• EXERCISE INSTRUCTIONS: Look through the lines below, find those with the word "partners", and copy them.

• RECORDS SHOWN:
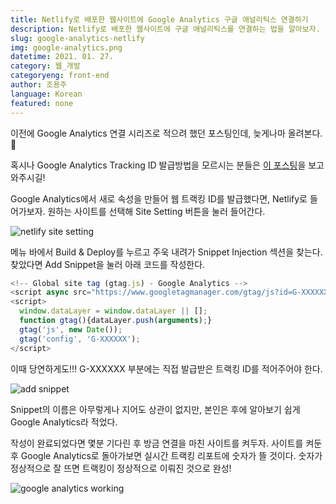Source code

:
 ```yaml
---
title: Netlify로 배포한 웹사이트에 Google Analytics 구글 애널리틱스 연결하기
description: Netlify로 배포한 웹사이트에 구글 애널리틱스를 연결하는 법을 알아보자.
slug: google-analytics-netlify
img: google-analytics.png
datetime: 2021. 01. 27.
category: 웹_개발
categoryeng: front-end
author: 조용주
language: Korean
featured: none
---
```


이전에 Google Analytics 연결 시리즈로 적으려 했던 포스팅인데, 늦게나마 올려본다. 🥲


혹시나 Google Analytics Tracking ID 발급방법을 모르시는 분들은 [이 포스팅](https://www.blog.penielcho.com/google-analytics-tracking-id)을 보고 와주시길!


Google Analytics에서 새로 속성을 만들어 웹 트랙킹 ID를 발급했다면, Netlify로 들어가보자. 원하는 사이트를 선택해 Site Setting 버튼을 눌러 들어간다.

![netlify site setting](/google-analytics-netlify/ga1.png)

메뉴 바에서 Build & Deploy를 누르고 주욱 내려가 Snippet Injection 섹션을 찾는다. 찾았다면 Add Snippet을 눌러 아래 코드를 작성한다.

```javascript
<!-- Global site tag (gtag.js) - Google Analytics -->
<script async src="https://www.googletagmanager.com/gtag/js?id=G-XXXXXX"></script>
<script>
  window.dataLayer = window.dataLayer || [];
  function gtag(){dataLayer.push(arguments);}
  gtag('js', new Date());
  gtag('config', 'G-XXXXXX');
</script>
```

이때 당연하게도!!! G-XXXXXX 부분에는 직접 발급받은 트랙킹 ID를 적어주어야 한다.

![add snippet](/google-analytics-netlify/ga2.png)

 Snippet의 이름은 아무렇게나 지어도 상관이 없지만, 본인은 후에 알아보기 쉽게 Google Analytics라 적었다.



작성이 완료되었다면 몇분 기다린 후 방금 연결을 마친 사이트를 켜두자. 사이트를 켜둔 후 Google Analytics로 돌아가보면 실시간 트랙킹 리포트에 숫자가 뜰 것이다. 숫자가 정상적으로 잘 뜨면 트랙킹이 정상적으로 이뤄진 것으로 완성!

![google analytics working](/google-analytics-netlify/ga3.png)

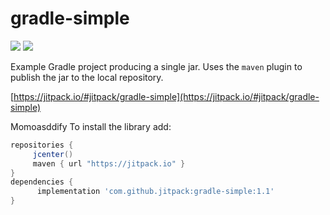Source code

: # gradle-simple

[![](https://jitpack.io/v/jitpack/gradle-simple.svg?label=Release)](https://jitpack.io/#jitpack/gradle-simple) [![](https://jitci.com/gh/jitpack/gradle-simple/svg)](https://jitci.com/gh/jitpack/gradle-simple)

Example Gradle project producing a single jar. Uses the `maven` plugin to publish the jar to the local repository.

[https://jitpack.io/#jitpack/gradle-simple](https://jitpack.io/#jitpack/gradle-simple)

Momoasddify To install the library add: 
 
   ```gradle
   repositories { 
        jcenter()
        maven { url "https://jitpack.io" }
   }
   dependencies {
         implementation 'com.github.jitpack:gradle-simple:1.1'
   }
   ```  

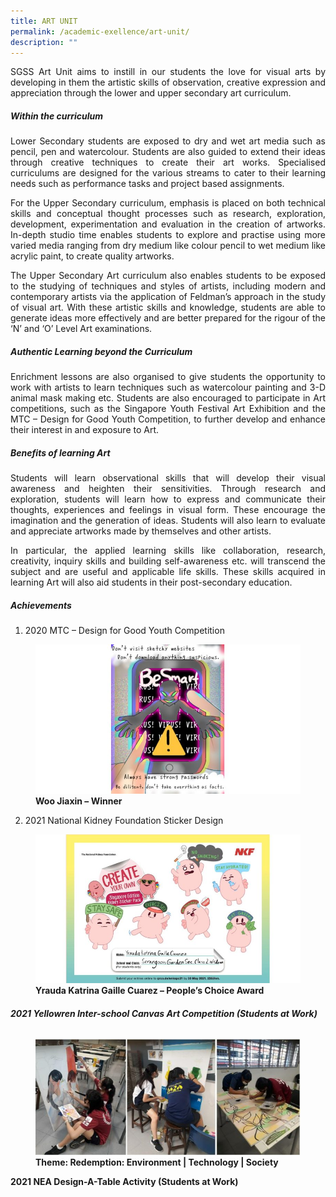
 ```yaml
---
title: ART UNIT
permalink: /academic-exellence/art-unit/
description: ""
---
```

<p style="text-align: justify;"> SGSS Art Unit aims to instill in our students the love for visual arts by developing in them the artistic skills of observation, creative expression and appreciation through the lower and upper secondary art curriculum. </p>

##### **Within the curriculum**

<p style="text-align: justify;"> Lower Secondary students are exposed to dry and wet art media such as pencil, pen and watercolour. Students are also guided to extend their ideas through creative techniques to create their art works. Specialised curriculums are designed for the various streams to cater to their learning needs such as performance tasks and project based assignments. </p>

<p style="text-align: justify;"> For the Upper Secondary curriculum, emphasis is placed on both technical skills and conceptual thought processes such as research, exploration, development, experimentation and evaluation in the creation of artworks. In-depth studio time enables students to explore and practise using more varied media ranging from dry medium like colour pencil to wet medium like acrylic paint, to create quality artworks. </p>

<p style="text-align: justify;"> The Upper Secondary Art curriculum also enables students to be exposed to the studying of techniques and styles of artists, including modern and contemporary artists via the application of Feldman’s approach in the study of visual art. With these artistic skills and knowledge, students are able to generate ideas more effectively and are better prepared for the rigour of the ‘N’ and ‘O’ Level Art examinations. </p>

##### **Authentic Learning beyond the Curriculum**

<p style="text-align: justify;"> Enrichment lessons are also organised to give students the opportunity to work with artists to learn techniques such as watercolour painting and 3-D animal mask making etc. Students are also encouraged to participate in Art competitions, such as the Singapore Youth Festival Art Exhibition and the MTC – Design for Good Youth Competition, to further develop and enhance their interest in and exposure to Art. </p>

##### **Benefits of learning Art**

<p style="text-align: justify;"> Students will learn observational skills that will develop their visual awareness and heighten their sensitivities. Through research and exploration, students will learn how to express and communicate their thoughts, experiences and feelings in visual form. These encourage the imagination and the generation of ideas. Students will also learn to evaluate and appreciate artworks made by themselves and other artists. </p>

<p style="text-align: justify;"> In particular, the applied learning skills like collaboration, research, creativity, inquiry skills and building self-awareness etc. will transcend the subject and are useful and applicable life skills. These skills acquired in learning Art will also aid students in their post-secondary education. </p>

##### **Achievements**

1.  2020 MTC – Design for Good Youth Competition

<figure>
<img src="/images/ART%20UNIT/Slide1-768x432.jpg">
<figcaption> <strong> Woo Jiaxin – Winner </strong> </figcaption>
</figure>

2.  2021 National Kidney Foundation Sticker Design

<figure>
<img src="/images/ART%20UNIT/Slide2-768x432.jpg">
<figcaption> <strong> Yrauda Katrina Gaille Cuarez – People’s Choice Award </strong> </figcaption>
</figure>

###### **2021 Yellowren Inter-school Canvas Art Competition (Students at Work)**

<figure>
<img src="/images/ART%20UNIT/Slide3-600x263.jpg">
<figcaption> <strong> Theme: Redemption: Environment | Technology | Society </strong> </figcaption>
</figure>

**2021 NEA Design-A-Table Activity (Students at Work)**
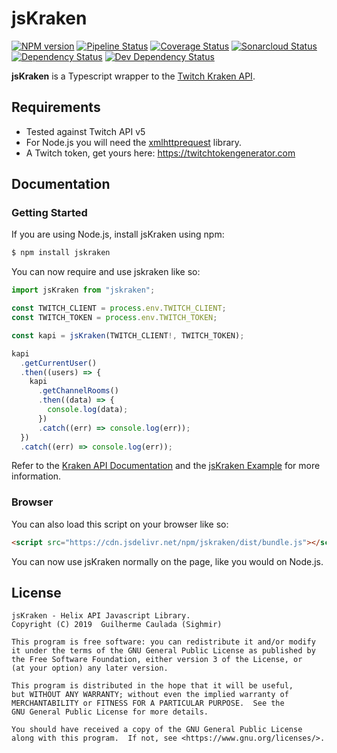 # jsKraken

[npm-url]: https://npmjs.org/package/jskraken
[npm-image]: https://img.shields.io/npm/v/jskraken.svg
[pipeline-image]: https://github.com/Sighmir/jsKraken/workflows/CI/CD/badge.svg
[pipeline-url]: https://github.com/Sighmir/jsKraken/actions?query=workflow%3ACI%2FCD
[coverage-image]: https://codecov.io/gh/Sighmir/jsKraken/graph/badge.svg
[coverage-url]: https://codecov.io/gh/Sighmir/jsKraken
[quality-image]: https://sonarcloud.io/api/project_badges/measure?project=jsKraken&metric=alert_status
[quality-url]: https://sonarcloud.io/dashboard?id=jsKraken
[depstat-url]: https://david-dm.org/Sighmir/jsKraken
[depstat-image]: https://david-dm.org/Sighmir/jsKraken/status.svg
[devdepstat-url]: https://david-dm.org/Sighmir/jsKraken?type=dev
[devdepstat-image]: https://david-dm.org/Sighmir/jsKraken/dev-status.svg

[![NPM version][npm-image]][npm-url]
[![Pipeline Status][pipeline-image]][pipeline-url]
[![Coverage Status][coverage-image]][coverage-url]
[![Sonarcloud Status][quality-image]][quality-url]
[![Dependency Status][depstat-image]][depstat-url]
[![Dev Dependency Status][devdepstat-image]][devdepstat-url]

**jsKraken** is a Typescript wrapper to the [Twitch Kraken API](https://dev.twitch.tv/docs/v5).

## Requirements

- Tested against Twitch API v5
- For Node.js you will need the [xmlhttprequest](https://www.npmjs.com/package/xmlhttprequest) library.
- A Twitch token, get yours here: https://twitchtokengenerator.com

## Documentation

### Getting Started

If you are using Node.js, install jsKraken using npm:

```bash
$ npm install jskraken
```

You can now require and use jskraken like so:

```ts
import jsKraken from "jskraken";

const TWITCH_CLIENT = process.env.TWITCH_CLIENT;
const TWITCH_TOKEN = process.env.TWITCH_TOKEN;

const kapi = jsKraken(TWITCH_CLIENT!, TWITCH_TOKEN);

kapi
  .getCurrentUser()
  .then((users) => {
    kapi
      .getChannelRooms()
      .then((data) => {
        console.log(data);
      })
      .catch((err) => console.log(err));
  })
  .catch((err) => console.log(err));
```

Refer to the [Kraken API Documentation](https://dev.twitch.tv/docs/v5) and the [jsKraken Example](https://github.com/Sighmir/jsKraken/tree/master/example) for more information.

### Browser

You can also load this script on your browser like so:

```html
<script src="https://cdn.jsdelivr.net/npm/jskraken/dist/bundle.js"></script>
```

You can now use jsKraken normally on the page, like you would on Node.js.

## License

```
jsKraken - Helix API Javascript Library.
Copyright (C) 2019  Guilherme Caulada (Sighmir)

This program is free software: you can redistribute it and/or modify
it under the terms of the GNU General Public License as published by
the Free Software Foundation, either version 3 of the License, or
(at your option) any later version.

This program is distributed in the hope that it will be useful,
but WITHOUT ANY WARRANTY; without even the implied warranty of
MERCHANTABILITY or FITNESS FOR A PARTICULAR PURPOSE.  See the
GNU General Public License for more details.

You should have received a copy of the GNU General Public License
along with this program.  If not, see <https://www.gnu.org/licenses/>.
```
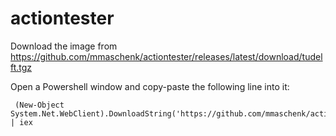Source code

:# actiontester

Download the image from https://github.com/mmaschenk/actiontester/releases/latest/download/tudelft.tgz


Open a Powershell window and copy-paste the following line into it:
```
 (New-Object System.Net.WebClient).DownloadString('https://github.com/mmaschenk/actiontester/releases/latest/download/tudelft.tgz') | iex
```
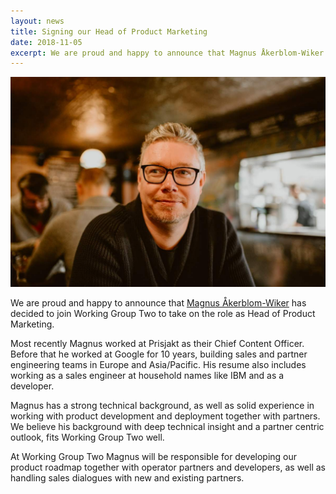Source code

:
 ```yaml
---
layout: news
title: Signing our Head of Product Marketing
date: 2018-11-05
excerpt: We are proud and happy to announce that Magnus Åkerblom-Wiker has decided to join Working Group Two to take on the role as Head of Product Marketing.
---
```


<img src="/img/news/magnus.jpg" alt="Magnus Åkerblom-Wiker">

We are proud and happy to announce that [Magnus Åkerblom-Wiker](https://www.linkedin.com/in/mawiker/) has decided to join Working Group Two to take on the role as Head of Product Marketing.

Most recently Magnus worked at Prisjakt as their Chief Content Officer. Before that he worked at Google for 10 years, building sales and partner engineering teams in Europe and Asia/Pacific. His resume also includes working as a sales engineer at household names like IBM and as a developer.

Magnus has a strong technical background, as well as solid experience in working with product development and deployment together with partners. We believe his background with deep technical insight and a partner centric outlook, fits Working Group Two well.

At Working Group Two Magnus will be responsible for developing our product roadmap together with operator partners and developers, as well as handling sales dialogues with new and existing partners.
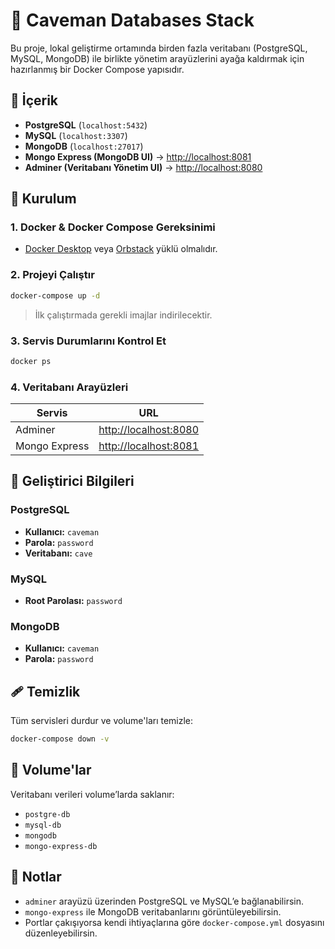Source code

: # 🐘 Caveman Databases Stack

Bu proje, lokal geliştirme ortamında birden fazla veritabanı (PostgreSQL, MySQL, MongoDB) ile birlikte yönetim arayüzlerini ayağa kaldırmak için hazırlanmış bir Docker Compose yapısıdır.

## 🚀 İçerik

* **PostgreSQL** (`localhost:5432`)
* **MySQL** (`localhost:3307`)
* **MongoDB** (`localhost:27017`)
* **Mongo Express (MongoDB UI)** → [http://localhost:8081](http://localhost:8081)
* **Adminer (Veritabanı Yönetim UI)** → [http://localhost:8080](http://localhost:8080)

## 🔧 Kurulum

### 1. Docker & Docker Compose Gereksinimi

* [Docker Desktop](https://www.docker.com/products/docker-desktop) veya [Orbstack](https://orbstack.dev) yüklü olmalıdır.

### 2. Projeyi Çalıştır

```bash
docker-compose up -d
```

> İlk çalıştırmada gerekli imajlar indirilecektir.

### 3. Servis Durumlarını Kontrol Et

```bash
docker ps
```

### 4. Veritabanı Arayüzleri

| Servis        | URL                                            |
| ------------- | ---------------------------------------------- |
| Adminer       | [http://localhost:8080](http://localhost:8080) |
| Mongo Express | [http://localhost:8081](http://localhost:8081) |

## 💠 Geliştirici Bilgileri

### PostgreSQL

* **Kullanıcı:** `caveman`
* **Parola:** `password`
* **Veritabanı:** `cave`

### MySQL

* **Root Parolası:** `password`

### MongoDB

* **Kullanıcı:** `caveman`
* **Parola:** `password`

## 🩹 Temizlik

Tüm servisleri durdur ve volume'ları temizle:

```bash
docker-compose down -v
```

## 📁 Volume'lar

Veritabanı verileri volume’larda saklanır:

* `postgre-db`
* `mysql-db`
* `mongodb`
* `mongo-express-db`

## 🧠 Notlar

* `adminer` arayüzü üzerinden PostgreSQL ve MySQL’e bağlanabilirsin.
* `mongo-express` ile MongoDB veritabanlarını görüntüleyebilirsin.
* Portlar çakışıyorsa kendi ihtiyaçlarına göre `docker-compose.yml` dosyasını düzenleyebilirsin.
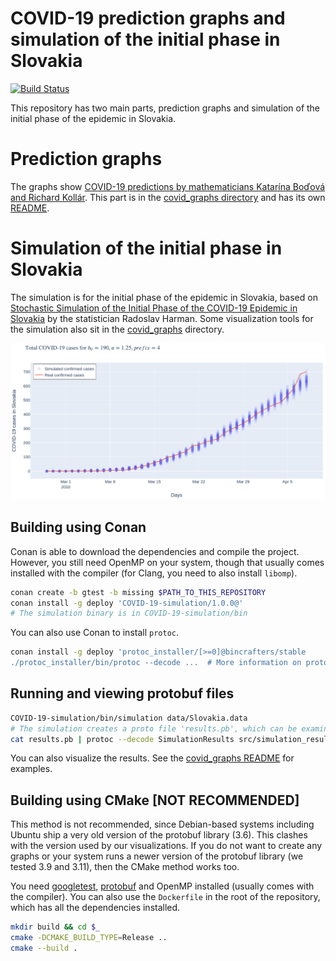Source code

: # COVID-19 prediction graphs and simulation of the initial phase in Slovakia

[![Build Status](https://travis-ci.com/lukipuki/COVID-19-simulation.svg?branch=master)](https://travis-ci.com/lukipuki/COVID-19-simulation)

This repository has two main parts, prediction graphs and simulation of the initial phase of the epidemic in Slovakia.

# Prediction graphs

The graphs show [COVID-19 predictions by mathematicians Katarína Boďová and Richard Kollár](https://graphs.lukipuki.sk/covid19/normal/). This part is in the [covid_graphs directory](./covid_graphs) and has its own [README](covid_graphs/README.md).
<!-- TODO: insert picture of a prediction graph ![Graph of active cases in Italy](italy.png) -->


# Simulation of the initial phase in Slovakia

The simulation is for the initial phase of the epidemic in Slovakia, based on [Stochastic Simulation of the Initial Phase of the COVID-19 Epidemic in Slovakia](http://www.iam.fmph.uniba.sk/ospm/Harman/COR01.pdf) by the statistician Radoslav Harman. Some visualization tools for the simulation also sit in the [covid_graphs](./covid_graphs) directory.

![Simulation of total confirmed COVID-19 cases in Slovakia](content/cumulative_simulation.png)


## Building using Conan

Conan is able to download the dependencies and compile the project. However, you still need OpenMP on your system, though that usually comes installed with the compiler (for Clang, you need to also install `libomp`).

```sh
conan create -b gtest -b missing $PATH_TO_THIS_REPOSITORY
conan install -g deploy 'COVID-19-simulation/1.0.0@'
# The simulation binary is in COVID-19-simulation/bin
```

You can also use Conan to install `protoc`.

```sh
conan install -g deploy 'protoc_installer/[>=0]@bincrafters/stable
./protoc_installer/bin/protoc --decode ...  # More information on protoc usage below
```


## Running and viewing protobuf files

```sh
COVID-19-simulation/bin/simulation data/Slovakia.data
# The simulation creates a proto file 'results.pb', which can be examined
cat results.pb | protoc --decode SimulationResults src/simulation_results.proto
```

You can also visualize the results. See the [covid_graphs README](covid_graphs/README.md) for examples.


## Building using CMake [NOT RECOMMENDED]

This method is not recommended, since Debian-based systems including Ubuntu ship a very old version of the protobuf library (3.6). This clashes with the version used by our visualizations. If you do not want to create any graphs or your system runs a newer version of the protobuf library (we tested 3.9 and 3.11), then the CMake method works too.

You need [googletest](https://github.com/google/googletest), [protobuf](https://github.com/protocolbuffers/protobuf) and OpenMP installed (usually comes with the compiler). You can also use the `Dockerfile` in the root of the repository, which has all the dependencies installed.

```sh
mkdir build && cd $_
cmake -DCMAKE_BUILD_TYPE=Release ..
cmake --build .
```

• ANSWER FOR THE TASK:
Magnus has a strong technical background, as well as solid experience in working with product development and deployment together with partners. We believe his background with deep technical insight and a partner centric outlook, fits Working Group Two well.
At Working Group Two Magnus will be responsible for developing our product roadmap together with operator partners and developers, as well as handling sales dialogues with new and existing partners.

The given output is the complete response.